José Tolentino Mendonça*
Lumen fidei
"A fé cristã é luz.
Isto é: não há incompatibilidade entre fé e razão,
mas ambas se
reforçam mutuamente."
Comecemos por sacudir equívocos. O primeiro é o
de pensar que uma encíclica sobre a fé destina-se a ser acolhida dentro
da cerca eclesial, e aí só, como se ela não constituísse um texto de
enorme importância para a cultura ou para a sociedade no seu
conjunto. O segundo é a consideração de que a relevância do discurso
cristão se esgota nos pronunciamentos ditos sociais: o Papa Francisco
ir ao desembarcadouro de Lampedusa, reclamar corajosamente por
políticas mais humanas, colhe o interesse geral, mas propor, com igual
desassombro, uma reflexão sobre o sentido da fé, isso já é olhado como
minudência descartável.
Ora, a discussão sobre a fé, e sobre a
irreverente singularidade da fé cristã, é um assunto de cidade, como já
amplamente o provou o apóstolo Paulo, que deslocou esse debate do
interior das sinagogas para areópagos, escolas de filosofia, teatros e
cantos de estrada o debate sobre a essência do cristianismo precisa
urgentemente de reencontrar a sua natureza pública.

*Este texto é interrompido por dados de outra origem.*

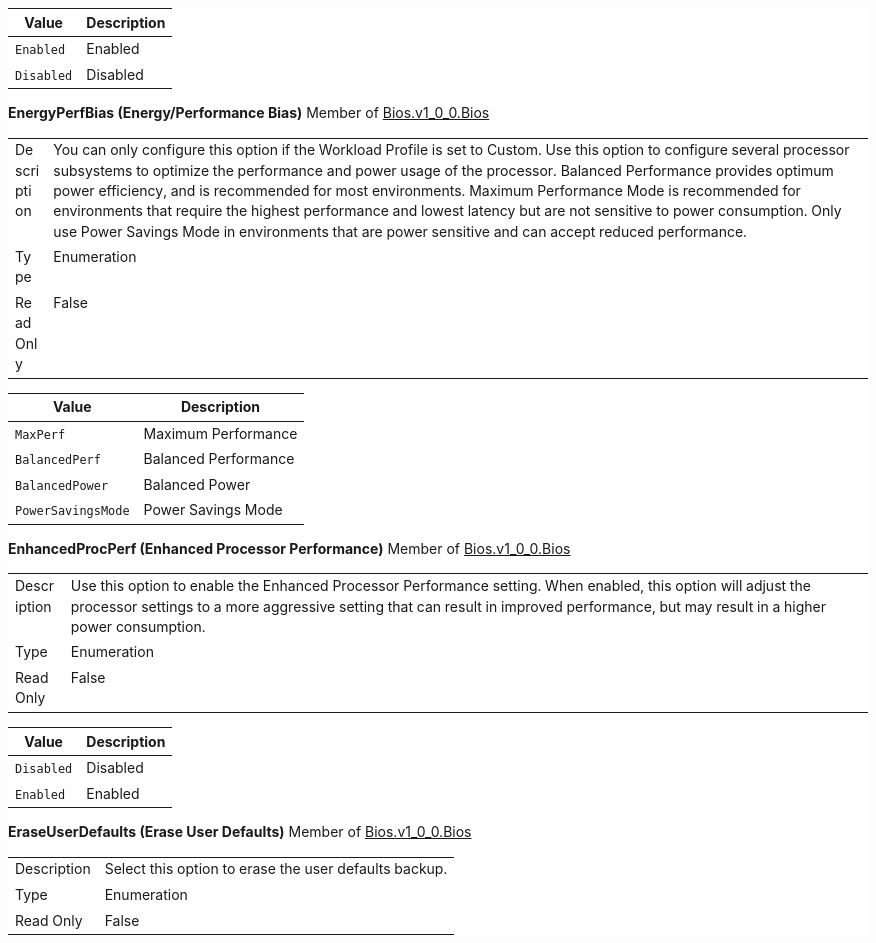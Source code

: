 |Value|Description|
|---|---|
|```Enabled```|Enabled|
|```Disabled```|Disabled|

**EnergyPerfBias (Energy/Performance Bias)**
Member of [Bios.v1_0_0.Bios](#bios-v1_0_0-bios)

| | |
|---|---|
|Description|You can only configure this option if the Workload Profile is set to Custom. Use this option to configure several processor subsystems to optimize the performance and power usage of the processor. Balanced Performance provides optimum power efficiency, and is recommended for most environments. Maximum Performance Mode is recommended for environments that require the highest performance and lowest latency but are not sensitive to power consumption. Only use Power Savings Mode in environments that are power sensitive and can accept reduced performance.|
|Type|Enumeration|
|Read Only|False|

|Value|Description|
|---|---|
|```MaxPerf```|Maximum Performance|
|```BalancedPerf```|Balanced Performance|
|```BalancedPower```|Balanced Power|
|```PowerSavingsMode```|Power Savings Mode|

**EnhancedProcPerf (Enhanced Processor Performance)**
Member of [Bios.v1_0_0.Bios](#bios-v1_0_0-bios)

| | |
|---|---|
|Description|Use this option to enable the Enhanced Processor Performance setting.  When enabled, this option will adjust the processor settings to a more aggressive setting that can result in improved performance, but may result in a higher power consumption.|
|Type|Enumeration|
|Read Only|False|

|Value|Description|
|---|---|
|```Disabled```|Disabled|
|```Enabled```|Enabled|

**EraseUserDefaults (Erase User Defaults)**
Member of [Bios.v1_0_0.Bios](#bios-v1_0_0-bios)

| | |
|---|---|
|Description|Select this option to erase the user defaults backup.|
|Type|Enumeration|
|Read Only|False|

Em seguida, há que reconhecer que esta encíclica
representa, por si mesmo, um caso, embora longe de se reduzir a ele.
Quando o Papa Bento XVI decidiu escrever um tríptico sobre as chamadas
virtudes teologais (fé, esperança e caridade), esperava-se que tivesse
começado pela fé. Mas, de facto, isso não aconteceu: a sua encíclica de
estreia foi uma lição sobre a caridade. Antes da sua renúncia,
em Fevereiro deste ano, voltou-se a falar insistentemente em que ele
estaria a preparar finalmente a encíclica sobre a fé, mas os tempos
precipitaram-se e nada veio a lume. Seria já o Papa Francisco a aceitar
esta empresa «a quatro mãos»: partir de um primeiro esboço de
encíclica que Bento XVI tinha «quase concluído» e acrescentar «uma ou
outra nova contribuição». No fundo, trata-se simplesmente de Pedro
(Bento, Francisco ou qualquer outro nome que venha a ter) «a confirmar
os irmãos no tesouro incomensurável da fé».
Qual o resultado? Um texto de enorme espessura e
novidade, podemos dizê-lo, e que seria pena se não suscitasse a
hospitalidade cultural que merece. É que ele pratica essa
hospitalidade, convocando para a sua elaboração dialógica, além dos
textos das escrituras judaicas e cristãs, o pensamento de filósofos
(esperados, como Agostinho ou Tomás de Aquino; e inesperados, como
Nietzsche, Rousseau, Wittgenstein), de poetas (Dante e T. S. Eliot), de
escritores (Dostoievski), de teólogos antigos (Justino, Clemente de
Alexandria, Leão Magno) e contemporâneos (Newman, Guardini ou Buber).
Mas qual é a novidade? A novidade é uma
interpelação para o pensamento dominante. De facto, o racionalismo
unilateral que vigora sente-se no direito de desautorizar o estatuto da
fé. Na era da técnica, como aprenderemos a rezar? Quanto muito, e por
uma condescendência especial, admite-se que a fé possa existir «como um
salto no vazio, que fazemos por falta de luz e impelidos por um
sentimento cego», sem nenhuma objectividade.
O que a encíclica "Lumen Fidei" (Luz da Fé)
defende é precisamente contrário: a fé não é uma tábua de salvação
irracional a que nos agarramos, uma via de penumbra por onde enveredamos
para escapar ao desespero a que somos expostos. A fé cristã é luz.
Isto é: não há incompatibilidade entre fé e razão, mas ambas se
reforçam mutuamente. O cristianismo bebe tanto na revelação dos
profetas de Israel como na sabedoria de procura testemunhada pelos
filósofos gregos. Aliás, como recorda a encíclica, «o encontro da
mensagem evangélica com o pensamento filosófico do mundo antigo
constituiu uma passagem decisiva para o Evangelho chegar a todos os
povos e favorecer uma fecunda sinergia entre fé e razão». Como não há
incompatibilidade entre fé e verdade. Aliás, uma verdade que não
englobasse a fé (como experiência ou, pelo menos, como possibilidade)
seria uma verdade incompleta, incapaz de superar o efémero.
-----------------------------* Teólogo português. Escritor.